### SOURCE MATERIAL
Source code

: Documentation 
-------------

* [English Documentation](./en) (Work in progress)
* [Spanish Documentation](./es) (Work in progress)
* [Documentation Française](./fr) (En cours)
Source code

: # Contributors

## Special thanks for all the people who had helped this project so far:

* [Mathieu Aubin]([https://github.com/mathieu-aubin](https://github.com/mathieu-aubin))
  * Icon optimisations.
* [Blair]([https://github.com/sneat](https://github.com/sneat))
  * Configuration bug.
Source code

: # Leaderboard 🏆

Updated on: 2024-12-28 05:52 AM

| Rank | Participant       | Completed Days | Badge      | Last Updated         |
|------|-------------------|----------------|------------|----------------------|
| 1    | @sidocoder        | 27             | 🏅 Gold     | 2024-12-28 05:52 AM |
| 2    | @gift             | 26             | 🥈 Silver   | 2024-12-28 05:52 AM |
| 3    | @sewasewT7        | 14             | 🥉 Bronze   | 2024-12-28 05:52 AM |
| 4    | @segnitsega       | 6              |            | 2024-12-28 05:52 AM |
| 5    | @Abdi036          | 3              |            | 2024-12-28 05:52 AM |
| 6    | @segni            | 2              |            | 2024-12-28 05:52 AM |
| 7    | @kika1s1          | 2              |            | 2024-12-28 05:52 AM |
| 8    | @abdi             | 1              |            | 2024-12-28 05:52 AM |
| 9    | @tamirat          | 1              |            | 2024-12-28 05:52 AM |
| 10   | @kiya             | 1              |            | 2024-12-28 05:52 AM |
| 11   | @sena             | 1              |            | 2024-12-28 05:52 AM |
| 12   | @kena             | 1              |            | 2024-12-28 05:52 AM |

### EXERCISE BRIEF
Among the records above, find each line holding "Documentation" and list it.

### RESULT BELOW
: Documentation 
* [English Documentation](./en) (Work in progress)
* [Spanish Documentation](./es) (Work in progress)
* [Documentation Française](./fr) (En cours)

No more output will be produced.